En ces temps-ci, le mot « Église » a revêtu des connotations diverses qui, tout en étant vraies et cohérentes, ont cependant besoin d’être précisées quand on se réfère à des fonctions spécifiques et propres de personnes œuvrant en son sein. À ce propos, il est clair que sur les questions de foi ou de morale, l’unique sujet compétent à exercer la fonction d’enseigner avec autorité contraignante pour les fidèles est le Souverain Pontife et le Collège des Évêques en communion avec lui [8]. En effet, les Évêques sont des « docteurs authentiques » de la foi, « c’est-à-dire pourvus de l’autorité du Christ » [9], puisque, par institution divine, ils succèdent aux Apôtres « dans le magistère et dans le gouvernement pastoral » : avec le Pontife romain, ils exercent le pouvoir suprême et plénier sur toute l’Église, même si ce pouvoir ne peut s’exercer sans le consentement du Pontife romain [10].
5. Dans la formulation du premier alinéa : « Avec une foi ferme, je crois aussi toutes les vérités qui sont contenues dans la Parole de Dieu écrite ou transmise par la tradition et proposées par l’Église pour être crues comme divinement révélées, soit en vertu d’un jugement solennel, soit par le Magistère ordinaire et universel », on entend affirmer que ce qui est enseigné est constitué de toutes les doctrines de foi divine et catholique que l’Église propose comme divinement et formellement révélées et, comme telles, irréformables [11].
Ces doctrines sont contenues dans la Parole de Dieu écrite ou transmise et, dans un jugement solennel, elles sont définies comme vérités divinement révélées soit par le Pontife romain quand il parle « ex cathedra », soit par le Collège des Évêques réuni en concile, ou encore, elles sont infailliblement proposées à la foi par le Magistère ordinaire et universel.
Ces doctrines requièrent l’assentiment de foi théologale de tous les fidèles. Pour cette raison, qui les mettrait obstinément en doute ou les nierait se mettrait dans une situation d’hérésie, comme cela est indiqué dans les canons respectifs des codes canoniques [12].
6. La seconde proposition de la professio fidei affirme : « Fermement encore, j’embrasse et tiens toutes et chacune des vérités que l’Église propose de façon définitive concernant la doctrine sur la foi et les mœurs ». Ce qui est enseigné dans cette formulation comprend toutes ces doctrines ayant trait au domaine dogmatique ou moral ? qui sont nécessaires pour garder et exposer fidèlement le dépôt de la foi, même si elles n’ont pas été proposées par le Magistère de l’Église comme formellement révélées. [13]

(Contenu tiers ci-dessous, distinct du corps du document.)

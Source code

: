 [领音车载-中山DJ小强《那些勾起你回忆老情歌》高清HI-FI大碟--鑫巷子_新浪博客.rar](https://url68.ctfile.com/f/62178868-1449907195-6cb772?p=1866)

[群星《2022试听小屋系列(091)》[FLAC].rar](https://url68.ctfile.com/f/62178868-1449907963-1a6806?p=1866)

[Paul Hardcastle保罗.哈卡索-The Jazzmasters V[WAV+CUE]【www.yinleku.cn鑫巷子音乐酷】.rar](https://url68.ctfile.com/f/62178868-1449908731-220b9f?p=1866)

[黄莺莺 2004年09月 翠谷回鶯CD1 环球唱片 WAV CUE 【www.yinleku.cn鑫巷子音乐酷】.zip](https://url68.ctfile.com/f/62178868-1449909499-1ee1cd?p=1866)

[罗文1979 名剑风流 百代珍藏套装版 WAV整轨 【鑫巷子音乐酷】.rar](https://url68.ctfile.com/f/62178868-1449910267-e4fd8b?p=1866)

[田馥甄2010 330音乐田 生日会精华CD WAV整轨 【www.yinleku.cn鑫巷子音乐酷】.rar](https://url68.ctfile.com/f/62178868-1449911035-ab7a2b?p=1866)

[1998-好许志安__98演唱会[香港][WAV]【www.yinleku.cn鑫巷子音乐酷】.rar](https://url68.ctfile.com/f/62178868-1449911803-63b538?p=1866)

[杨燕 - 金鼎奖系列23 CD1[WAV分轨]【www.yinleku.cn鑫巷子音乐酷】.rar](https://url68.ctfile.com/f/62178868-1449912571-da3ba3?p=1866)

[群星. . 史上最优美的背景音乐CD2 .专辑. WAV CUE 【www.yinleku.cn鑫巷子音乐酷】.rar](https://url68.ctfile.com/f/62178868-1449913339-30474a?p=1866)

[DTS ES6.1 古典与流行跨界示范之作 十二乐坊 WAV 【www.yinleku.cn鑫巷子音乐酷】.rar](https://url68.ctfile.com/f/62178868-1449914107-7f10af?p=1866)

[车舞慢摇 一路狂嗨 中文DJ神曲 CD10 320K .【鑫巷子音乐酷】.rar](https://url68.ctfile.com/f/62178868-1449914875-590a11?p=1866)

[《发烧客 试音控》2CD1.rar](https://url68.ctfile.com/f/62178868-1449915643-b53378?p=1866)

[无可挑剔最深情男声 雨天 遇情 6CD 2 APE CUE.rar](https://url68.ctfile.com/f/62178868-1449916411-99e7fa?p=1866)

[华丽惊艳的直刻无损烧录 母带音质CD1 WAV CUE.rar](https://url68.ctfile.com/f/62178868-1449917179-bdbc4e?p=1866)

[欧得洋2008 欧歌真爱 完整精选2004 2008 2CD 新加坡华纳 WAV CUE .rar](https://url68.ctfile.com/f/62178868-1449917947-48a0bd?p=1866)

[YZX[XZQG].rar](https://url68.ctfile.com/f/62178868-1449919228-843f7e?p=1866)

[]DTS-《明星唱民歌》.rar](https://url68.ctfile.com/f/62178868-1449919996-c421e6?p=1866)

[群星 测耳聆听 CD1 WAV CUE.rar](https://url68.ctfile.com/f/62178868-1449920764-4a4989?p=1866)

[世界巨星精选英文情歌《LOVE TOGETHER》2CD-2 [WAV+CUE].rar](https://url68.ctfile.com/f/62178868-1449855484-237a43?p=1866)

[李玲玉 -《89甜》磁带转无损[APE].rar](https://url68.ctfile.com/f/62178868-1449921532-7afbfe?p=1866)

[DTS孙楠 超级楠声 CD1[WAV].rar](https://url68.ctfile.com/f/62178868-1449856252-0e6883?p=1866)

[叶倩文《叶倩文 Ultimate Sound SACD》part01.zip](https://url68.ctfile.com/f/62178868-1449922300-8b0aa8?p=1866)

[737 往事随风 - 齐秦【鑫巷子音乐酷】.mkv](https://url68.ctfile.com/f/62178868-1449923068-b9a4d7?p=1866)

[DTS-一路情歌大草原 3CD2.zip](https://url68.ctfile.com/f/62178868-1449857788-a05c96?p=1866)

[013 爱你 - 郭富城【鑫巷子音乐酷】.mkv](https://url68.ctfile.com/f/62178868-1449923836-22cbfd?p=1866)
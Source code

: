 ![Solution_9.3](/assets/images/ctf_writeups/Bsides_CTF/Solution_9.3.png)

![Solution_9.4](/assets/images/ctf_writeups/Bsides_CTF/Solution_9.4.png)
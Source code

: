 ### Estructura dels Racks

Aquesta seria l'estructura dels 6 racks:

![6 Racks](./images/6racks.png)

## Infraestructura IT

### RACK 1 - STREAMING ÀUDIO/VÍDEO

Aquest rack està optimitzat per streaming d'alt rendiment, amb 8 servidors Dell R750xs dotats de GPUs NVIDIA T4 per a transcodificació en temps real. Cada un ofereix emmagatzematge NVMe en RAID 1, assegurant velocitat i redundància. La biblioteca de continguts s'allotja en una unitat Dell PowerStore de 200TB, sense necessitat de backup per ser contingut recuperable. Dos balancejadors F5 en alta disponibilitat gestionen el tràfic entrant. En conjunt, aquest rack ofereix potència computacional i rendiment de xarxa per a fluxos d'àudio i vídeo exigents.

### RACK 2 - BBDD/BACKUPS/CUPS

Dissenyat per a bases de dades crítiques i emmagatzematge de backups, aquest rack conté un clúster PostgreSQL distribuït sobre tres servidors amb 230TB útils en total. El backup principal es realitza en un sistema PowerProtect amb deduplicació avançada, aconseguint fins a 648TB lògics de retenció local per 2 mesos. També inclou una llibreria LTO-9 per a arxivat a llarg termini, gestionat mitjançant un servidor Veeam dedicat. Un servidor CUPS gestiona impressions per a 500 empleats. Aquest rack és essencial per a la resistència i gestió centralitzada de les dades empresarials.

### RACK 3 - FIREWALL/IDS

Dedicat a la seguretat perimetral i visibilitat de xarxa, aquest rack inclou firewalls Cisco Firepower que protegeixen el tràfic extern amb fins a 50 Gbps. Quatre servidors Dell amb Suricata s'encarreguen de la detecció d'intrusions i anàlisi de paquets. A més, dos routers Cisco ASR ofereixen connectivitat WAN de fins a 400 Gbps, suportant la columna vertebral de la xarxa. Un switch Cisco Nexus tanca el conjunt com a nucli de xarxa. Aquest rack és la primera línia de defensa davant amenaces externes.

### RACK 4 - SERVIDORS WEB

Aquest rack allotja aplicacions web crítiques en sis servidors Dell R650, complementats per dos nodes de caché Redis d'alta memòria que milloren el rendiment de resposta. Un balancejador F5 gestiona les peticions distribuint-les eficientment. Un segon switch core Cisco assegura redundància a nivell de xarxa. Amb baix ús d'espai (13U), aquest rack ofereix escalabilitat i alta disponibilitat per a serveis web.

Ces doctrines peuvent être solennellement définies par le Pontife romain quand celui-ci parle « ex cathedra » ou par le Collège des Évêques réunis en concile. Elles peuvent être aussi enseignées infailliblement par le Magistère ordinaire et universel de l’Église comme une « sententia définitive tenenda » [14]. Tout croyant est donc tenu à accorder à ces vérités son assentiment ferme et définitif fondé sur la foi dans l’assistance que l’Esprit Saint prête au Magistère de l’Église, et sur la doctrine catholique de l’infaillibilité du Magistère dans ces domaines [15]. Qui les nierait se trouverait dans la position de celui qui rejette les vérités de la doctrine catholique [16] et ne serait donc plus en pleine communion avec l’Église catholique.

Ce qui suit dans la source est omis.